• [Dataset entries]
=-=-=
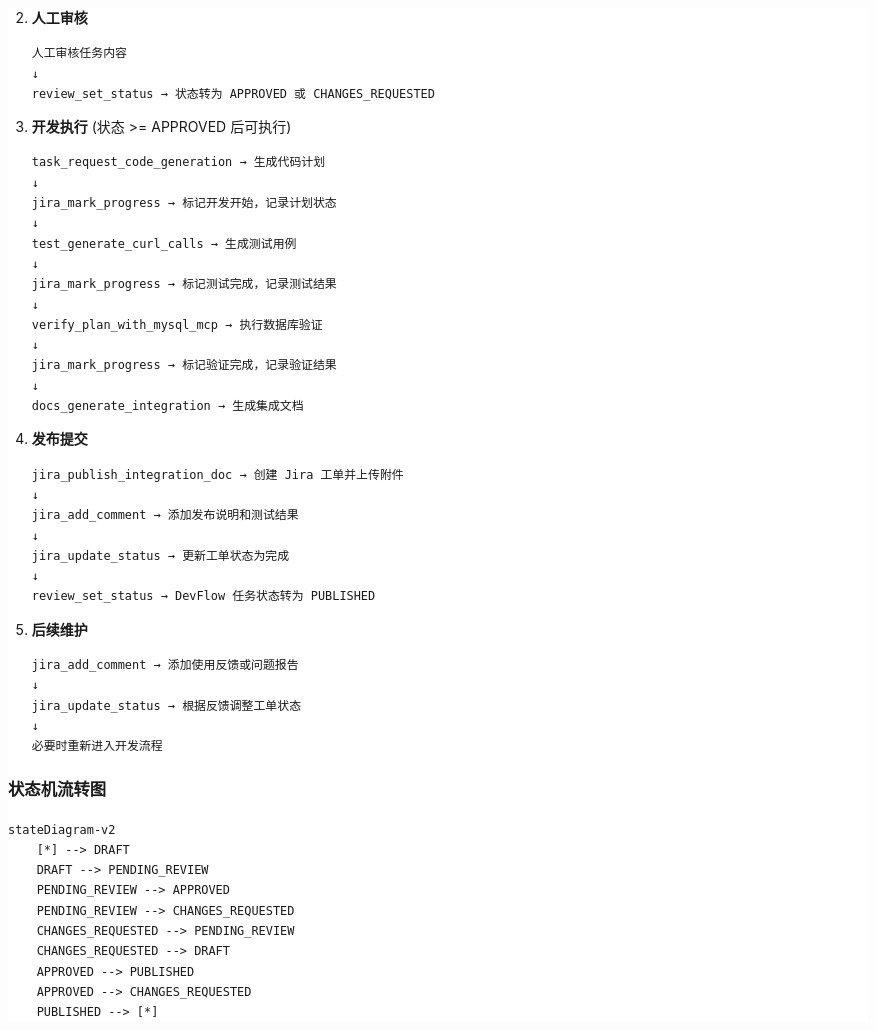 2. **人工审核**
   ```
   人工审核任务内容
   ↓
   review_set_status → 状态转为 APPROVED 或 CHANGES_REQUESTED
   ```

3. **开发执行** (状态 >= APPROVED 后可执行)
   ```
   task_request_code_generation → 生成代码计划
   ↓
   jira_mark_progress → 标记开发开始，记录计划状态
   ↓
   test_generate_curl_calls → 生成测试用例
   ↓
   jira_mark_progress → 标记测试完成，记录测试结果
   ↓
   verify_plan_with_mysql_mcp → 执行数据库验证
   ↓
   jira_mark_progress → 标记验证完成，记录验证结果
   ↓
   docs_generate_integration → 生成集成文档
   ```

4. **发布提交**
   ```
   jira_publish_integration_doc → 创建 Jira 工单并上传附件
   ↓
   jira_add_comment → 添加发布说明和测试结果
   ↓
   jira_update_status → 更新工单状态为完成
   ↓
   review_set_status → DevFlow 任务状态转为 PUBLISHED
   ```

5. **后续维护**
   ```
   jira_add_comment → 添加使用反馈或问题报告
   ↓
   jira_update_status → 根据反馈调整工单状态
   ↓
   必要时重新进入开发流程
   ```

### 状态机流转图

```mermaid
stateDiagram-v2
    [*] --> DRAFT
    DRAFT --> PENDING_REVIEW
    PENDING_REVIEW --> APPROVED
    PENDING_REVIEW --> CHANGES_REQUESTED
    CHANGES_REQUESTED --> PENDING_REVIEW
    CHANGES_REQUESTED --> DRAFT
    APPROVED --> PUBLISHED
    APPROVED --> CHANGES_REQUESTED
    PUBLISHED --> [*]
```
=-=-=
• [PROMPT] Give the data again exactly as it stands, apart from the pictures.

• [EXERCISE RESPONSE]
 2. **人工审核**
   ```
   人工审核任务内容
   ↓
   review_set_status → 状态转为 APPROVED 或 CHANGES_REQUESTED
   ```

3. **开发执行** (状态 >= APPROVED 后可执行)
   ```
   task_request_code_generation → 生成代码计划
   ↓
   jira_mark_progress → 标记开发开始，记录计划状态
   ↓
   test_generate_curl_calls → 生成测试用例
   ↓
   jira_mark_progress → 标记测试完成，记录测试结果
   ↓
   verify_plan_with_mysql_mcp → 执行数据库验证
   ↓
   jira_mark_progress → 标记验证完成，记录验证结果
   ↓
   docs_generate_integration → 生成集成文档
   ```

4. **发布提交**
   ```
   jira_publish_integration_doc → 创建 Jira 工单并上传附件
   ↓
   jira_add_comment → 添加发布说明和测试结果
   ↓
   jira_update_status → 更新工单状态为完成
   ↓
   review_set_status → DevFlow 任务状态转为 PUBLISHED
   ```

5. **后续维护**
   ```
   jira_add_comment → 添加使用反馈或问题报告
   ↓
   jira_update_status → 根据反馈调整工单状态
   ↓
   必要时重新进入开发流程
   ```

### 状态机流转图

```mermaid
stateDiagram-v2
    [*] --> DRAFT
    DRAFT --> PENDING_REVIEW
    PENDING_REVIEW --> APPROVED
    PENDING_REVIEW --> CHANGES_REQUESTED
    CHANGES_REQUESTED --> PENDING_REVIEW
    CHANGES_REQUESTED --> DRAFT
    APPROVED --> PUBLISHED
    APPROVED --> CHANGES_REQUESTED
    PUBLISHED --> [*]
```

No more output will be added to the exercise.